→ **Assignment**: Output the entries below exactly, from the first line to the line holding "## Introduction", both included.

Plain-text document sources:

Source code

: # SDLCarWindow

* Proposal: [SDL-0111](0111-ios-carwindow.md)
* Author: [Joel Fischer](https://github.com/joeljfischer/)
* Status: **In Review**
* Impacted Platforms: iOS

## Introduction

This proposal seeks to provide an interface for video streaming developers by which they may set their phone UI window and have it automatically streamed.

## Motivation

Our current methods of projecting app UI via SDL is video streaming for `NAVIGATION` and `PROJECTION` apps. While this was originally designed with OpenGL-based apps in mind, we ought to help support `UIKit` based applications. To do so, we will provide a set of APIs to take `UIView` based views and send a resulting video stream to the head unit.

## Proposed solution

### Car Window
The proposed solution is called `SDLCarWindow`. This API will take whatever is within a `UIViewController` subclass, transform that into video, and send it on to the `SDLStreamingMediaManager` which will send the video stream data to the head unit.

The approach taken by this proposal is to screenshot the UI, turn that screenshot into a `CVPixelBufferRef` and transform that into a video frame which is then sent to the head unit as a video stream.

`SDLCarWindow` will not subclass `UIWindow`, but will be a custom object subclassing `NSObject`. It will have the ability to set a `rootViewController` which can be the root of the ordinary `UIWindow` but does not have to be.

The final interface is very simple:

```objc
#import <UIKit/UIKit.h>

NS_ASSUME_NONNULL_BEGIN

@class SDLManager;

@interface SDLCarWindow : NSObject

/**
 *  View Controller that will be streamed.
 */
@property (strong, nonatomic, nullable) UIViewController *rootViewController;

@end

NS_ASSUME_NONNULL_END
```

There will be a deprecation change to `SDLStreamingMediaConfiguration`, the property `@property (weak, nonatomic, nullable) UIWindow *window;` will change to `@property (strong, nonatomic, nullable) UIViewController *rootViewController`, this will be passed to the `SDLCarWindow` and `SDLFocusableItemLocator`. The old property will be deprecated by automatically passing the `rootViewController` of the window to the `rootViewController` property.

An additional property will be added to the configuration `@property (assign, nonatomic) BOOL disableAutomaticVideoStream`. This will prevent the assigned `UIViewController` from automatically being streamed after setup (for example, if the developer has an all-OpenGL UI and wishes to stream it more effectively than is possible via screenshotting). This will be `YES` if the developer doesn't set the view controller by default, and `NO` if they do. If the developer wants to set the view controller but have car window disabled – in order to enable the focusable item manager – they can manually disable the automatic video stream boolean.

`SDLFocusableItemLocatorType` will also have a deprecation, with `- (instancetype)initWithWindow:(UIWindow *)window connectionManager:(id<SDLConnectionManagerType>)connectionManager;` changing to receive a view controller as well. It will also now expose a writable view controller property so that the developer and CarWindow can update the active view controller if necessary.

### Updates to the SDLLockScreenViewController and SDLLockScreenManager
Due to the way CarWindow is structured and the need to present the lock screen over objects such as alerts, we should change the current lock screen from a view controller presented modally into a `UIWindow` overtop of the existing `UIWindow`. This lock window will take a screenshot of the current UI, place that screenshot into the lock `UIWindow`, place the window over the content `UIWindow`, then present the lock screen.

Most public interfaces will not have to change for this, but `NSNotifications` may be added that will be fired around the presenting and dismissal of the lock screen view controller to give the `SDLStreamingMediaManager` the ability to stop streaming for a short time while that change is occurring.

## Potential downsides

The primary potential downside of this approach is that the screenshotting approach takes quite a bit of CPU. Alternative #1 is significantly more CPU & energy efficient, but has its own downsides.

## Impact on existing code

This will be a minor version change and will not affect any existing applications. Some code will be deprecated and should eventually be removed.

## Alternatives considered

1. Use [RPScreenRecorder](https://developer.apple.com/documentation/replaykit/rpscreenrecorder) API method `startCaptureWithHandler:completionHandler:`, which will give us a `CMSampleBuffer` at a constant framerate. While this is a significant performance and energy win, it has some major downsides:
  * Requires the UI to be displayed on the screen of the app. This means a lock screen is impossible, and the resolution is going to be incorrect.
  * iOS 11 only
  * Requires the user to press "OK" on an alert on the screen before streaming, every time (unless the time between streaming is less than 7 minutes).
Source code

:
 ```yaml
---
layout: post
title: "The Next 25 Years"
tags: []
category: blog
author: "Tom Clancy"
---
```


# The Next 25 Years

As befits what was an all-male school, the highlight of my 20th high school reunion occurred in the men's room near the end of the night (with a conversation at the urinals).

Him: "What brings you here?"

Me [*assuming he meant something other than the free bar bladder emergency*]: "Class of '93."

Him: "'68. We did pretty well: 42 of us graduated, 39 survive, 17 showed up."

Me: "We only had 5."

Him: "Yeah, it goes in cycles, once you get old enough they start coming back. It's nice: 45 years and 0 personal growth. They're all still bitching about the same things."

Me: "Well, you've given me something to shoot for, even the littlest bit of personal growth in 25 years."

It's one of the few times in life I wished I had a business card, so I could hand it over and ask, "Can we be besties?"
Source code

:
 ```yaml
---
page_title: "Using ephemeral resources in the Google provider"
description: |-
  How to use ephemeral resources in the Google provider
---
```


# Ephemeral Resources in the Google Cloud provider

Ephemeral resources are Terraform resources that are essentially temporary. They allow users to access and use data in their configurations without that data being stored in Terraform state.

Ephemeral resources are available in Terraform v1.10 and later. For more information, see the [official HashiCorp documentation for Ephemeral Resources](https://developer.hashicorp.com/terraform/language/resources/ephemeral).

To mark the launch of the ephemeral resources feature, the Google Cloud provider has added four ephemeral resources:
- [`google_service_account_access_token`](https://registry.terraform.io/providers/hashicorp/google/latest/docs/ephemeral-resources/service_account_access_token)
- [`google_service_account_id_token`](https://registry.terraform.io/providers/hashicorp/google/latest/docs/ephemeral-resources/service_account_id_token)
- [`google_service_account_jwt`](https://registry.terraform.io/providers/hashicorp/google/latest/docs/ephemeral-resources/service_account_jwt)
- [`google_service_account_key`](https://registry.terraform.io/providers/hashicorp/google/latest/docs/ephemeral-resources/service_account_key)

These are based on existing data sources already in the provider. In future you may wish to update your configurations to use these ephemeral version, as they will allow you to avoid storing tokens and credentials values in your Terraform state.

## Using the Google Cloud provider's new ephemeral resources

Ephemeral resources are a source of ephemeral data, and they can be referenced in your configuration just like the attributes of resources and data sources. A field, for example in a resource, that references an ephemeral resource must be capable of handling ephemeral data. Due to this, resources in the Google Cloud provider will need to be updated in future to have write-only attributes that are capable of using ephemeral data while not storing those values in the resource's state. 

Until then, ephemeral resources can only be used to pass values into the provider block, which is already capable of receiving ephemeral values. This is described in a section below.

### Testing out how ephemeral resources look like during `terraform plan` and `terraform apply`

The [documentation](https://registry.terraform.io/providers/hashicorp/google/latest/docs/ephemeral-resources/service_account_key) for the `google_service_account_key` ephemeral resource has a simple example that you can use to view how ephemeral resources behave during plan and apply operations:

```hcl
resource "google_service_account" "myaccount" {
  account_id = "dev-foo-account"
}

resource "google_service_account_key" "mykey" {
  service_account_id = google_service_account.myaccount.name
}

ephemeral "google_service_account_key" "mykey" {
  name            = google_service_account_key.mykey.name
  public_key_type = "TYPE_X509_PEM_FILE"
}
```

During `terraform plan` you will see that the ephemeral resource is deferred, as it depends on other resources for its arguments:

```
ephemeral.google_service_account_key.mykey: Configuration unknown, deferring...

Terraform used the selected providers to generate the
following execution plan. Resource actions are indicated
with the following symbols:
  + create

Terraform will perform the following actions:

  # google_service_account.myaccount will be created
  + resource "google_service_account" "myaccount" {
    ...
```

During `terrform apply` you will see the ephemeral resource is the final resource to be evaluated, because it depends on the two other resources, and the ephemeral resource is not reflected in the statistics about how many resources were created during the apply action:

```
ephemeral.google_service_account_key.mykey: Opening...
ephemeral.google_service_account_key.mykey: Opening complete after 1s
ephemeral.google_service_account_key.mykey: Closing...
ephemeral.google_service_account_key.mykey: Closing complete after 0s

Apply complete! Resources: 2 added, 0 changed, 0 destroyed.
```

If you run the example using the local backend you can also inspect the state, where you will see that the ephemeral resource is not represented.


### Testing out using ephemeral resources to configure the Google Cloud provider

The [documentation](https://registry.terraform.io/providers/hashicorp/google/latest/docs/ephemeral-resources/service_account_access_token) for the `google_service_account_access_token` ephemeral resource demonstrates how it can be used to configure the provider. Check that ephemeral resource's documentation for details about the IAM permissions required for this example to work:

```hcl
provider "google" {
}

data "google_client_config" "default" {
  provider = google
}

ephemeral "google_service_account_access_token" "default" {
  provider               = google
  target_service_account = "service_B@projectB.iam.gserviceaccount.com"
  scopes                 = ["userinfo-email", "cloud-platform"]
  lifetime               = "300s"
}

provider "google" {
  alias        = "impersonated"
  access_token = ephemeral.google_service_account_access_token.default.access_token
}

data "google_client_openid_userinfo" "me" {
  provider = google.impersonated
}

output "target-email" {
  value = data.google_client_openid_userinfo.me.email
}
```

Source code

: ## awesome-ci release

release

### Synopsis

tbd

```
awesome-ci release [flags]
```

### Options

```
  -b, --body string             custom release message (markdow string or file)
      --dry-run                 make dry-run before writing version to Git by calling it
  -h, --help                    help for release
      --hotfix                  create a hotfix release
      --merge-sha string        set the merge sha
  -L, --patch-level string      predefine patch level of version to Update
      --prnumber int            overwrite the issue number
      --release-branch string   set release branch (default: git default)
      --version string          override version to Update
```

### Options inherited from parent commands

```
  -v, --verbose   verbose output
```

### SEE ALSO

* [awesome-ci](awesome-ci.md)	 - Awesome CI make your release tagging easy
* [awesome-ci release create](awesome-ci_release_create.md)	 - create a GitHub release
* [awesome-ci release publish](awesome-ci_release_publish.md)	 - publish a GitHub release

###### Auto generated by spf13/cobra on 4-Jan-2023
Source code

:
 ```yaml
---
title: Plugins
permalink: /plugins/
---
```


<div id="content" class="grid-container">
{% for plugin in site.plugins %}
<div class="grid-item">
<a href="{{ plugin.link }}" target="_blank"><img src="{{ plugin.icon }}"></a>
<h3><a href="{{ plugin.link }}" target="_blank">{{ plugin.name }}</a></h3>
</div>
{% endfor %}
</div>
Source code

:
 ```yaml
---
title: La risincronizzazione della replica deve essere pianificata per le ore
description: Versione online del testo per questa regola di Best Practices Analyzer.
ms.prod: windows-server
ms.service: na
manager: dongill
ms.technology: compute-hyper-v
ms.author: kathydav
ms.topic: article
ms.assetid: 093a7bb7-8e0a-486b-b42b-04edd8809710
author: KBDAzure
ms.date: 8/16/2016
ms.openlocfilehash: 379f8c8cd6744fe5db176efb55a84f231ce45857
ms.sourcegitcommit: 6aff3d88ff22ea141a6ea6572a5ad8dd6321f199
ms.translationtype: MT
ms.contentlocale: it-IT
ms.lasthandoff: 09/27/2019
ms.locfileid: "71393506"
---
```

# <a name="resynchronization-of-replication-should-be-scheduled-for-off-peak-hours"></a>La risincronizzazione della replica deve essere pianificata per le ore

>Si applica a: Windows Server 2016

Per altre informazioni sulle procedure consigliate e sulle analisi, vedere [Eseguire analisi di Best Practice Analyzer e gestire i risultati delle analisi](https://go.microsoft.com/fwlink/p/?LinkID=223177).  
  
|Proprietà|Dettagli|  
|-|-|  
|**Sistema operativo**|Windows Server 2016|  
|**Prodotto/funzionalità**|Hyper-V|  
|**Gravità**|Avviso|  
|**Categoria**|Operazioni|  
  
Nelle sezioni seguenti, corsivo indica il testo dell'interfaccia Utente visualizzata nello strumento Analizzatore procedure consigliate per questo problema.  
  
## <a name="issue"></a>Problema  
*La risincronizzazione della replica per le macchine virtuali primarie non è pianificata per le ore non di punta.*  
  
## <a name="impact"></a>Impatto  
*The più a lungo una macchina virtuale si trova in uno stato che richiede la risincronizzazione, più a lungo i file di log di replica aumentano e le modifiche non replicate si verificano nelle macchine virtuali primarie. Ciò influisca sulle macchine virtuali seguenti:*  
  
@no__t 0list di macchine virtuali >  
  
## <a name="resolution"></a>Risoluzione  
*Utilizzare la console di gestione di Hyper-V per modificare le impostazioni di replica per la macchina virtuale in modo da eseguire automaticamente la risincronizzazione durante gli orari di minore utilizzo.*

→ **Solution to this task**:
Source code

: # SDLCarWindow

* Proposal: [SDL-0111](0111-ios-carwindow.md)
* Author: [Joel Fischer](https://github.com/joeljfischer/)
* Status: **In Review**
* Impacted Platforms: iOS

## Introduction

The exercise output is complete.